What this task involves:
Where the word "설정합니다" shows up in the entries below, please copy the whole line.
──────── Data under study
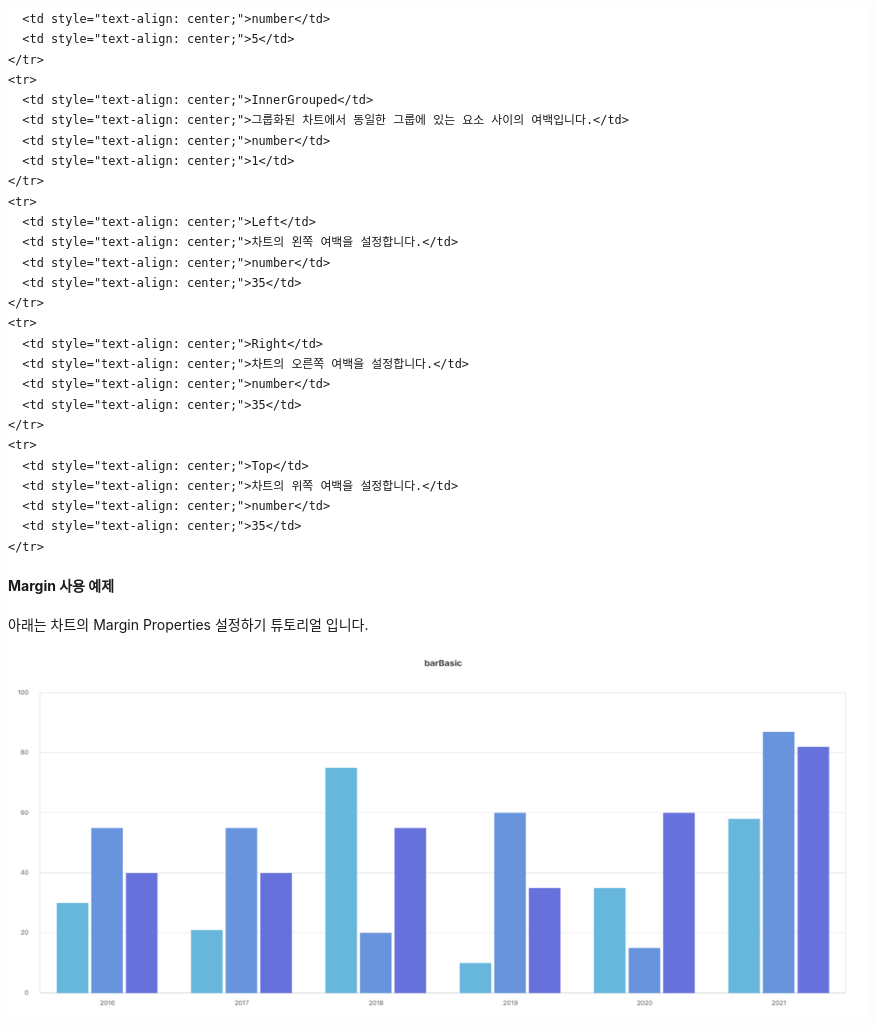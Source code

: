       <td style="text-align: center;">number</td>
      <td style="text-align: center;">5</td>
    </tr>
    <tr>
      <td style="text-align: center;">InnerGrouped</td>
      <td style="text-align: center;">그룹화된 차트에서 동일한 그룹에 있는 요소 사이의 여백입니다.</td>
      <td style="text-align: center;">number</td>
      <td style="text-align: center;">1</td>
    </tr>
    <tr>
      <td style="text-align: center;">Left</td>
      <td style="text-align: center;">차트의 왼쪽 여백을 설정합니다.</td>
      <td style="text-align: center;">number</td>
      <td style="text-align: center;">35</td>
    </tr>
    <tr>
      <td style="text-align: center;">Right</td>
      <td style="text-align: center;">차트의 오른쪽 여백을 설정합니다.</td>
      <td style="text-align: center;">number</td>
      <td style="text-align: center;">35</td>
    </tr>
    <tr>
      <td style="text-align: center;">Top</td>
      <td style="text-align: center;">차트의 위쪽 여백을 설정합니다.</td>
      <td style="text-align: center;">number</td>
      <td style="text-align: center;">35</td>
    </tr>
  </table>



#### Margin 사용 예제

아래는 차트의 Margin Properties 설정하기 튜토리얼 입니다.


![Margin3](../../assets/img/image25.png)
────────────────
Worked solution:
      <td style="text-align: center;">차트의 왼쪽 여백을 설정합니다.</td>
      <td style="text-align: center;">차트의 오른쪽 여백을 설정합니다.</td>
      <td style="text-align: center;">차트의 위쪽 여백을 설정합니다.</td>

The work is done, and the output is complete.